Полуторка двинулась дальше. Спустя минут десять старшина, как обещал, постучал в окошечко из шоферской кабины. Шрагин открыл брезент. Над ними распахнулось все то же черное спокойное небо, усыпанное уже по-южному крупными и яркими звездами.

Глава 2

Все получилось наилучшим образом. Снежко сам пригласил Шрагина на первое время остановиться у них. Хозяев он никак не стеснил: в добротном доме Снежко было пять комнат, не считая кухни.

Побрившись с дороги и позавтракав, Шрагин вместе с Павлом Ильичом пошел на завод. Улицы города выглядели тревожно. Много военных машин. На перекрестке в садике из траншей торчали жерла зенитных орудий. Стоявший возле них солдат, сдвинув каску на затылок, в бинокль оглядывал небо. На окнах белые кресты из бумажных лент — наивный способ уберечь стекла, когда рушатся дома. Двухэтажный каменный дом бомба разворотила на три стороны. Осталась только одна стена — вся в квадратах разноцветных обоев.

— Тут жил один адвокат, — с непонятной усмешкой сказал Снежко, показывая на развалины. — Очень плохой человек. Когда я судился за мой дом, он хотел меня по миру пустить, а, глядишь, сам все потерял. Бог, он все видит и шельму метит.

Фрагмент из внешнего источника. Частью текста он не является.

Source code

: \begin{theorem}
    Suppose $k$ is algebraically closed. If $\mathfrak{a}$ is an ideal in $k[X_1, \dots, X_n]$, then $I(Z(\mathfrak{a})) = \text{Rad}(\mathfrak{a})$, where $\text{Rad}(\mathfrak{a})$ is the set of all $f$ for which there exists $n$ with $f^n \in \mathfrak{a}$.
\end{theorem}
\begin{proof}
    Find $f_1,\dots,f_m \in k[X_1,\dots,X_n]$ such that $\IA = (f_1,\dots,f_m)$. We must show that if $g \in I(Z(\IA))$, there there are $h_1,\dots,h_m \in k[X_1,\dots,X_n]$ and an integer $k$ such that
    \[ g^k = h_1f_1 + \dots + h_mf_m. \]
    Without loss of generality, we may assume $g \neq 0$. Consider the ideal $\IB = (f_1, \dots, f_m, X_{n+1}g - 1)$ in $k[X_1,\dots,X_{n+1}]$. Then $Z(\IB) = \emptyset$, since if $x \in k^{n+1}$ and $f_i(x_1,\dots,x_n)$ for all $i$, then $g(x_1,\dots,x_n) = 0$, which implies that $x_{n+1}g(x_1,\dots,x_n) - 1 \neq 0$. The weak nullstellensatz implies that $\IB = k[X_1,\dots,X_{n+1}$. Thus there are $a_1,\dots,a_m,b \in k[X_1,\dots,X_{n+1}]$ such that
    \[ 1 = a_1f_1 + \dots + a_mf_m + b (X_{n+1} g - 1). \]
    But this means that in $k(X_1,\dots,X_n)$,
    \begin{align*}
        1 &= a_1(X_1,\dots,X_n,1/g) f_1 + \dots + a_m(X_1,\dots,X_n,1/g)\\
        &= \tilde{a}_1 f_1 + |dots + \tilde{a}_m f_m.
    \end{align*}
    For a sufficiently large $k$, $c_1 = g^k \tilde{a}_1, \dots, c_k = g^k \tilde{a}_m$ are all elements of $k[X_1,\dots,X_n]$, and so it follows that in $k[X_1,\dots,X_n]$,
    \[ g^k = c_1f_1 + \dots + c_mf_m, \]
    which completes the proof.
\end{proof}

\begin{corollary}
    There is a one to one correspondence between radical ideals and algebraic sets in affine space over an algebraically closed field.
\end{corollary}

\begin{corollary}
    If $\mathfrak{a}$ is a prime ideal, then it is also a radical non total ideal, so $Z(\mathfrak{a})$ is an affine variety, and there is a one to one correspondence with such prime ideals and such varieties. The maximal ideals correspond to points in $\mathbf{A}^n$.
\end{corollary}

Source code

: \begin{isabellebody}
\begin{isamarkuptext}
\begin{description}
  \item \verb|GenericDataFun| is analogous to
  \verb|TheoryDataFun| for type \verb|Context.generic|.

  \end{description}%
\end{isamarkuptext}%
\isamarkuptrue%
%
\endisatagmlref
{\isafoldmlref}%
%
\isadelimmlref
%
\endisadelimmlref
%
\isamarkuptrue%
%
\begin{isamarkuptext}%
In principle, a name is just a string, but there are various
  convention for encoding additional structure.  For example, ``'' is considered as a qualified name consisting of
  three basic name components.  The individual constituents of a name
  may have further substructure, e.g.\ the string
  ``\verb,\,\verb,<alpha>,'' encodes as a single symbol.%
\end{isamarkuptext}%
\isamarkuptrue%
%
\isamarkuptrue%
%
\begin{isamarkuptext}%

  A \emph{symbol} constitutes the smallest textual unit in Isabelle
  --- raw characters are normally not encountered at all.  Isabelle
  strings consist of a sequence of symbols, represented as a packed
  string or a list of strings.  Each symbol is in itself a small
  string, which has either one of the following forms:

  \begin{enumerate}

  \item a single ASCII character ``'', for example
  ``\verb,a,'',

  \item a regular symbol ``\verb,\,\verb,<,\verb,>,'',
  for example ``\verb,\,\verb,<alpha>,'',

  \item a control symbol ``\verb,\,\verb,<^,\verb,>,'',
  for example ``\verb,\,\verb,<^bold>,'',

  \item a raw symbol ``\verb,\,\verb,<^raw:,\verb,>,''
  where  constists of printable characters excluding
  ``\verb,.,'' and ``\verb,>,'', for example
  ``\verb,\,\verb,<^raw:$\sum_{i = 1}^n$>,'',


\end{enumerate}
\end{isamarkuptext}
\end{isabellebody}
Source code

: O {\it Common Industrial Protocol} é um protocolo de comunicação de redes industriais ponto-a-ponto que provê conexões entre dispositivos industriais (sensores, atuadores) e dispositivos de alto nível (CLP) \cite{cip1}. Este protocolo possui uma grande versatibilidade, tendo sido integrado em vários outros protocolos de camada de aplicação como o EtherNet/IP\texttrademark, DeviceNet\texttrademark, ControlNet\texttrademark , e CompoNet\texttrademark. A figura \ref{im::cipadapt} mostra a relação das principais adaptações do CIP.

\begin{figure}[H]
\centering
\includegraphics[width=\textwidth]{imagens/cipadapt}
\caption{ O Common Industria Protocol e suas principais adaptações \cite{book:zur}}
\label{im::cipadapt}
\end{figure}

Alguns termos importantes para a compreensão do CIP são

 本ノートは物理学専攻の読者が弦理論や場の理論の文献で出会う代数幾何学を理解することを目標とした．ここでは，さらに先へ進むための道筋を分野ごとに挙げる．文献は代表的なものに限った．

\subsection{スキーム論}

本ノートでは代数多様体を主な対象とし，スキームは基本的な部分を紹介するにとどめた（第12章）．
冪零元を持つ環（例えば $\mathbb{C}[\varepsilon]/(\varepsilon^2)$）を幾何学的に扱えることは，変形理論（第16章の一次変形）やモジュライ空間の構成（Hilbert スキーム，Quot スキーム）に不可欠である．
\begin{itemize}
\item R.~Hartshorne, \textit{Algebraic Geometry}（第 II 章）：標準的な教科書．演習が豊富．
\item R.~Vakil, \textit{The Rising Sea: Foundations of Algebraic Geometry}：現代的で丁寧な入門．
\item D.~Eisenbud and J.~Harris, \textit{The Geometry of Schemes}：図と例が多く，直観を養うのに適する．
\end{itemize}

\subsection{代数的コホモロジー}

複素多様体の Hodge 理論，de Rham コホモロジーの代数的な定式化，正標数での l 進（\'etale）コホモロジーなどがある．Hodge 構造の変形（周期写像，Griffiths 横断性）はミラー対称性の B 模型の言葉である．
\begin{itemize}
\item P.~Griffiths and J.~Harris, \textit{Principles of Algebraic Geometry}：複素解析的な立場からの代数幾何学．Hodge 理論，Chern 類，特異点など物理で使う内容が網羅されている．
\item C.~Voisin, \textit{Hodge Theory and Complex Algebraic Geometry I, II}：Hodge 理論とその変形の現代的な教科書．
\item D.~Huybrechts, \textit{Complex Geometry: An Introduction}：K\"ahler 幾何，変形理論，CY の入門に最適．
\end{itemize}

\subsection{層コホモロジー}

По пути на завод они встречали людей, которые знали Снежко, здоровались с ним.

— Здравствуйте, здравствуйте, — отвечал он то снисходительно, то приветливо, а то и иронически.

— Я гляжу, вас весь город знает, — сказал Шрагин.

— Ничего удивительного, — с достоинством сказал Снежко. — Я тут родился, вырос, человеком стал. А только знакомство знакомству не пара. Вот давеча низко кланялся мне старичок, сухопарый такой, в кепочке. У меня с ним свара была на заводе. Он тогда еще не вышедши был на пенсию, в активистах ходил. Сейчас он первый раз за последние два года откланялся. Я вот все думаю, с чего бы это он вдруг признал меня?

«Я-то знаю, почему он тебя признал», — подумал Шрагин, еще раз убеждаясь, как хорошо может пригодиться ему знакомство с Павлом Ильичом, который, конечно, не покинет город.

— Будем жить, как бог присудит, — сказал тот за завтраком. — А потом немца нам рисовать не надо, у нас немецких колонистов испокон веков полный город. И скажу вам: ничего люди, а есть кое-кто и почище наших.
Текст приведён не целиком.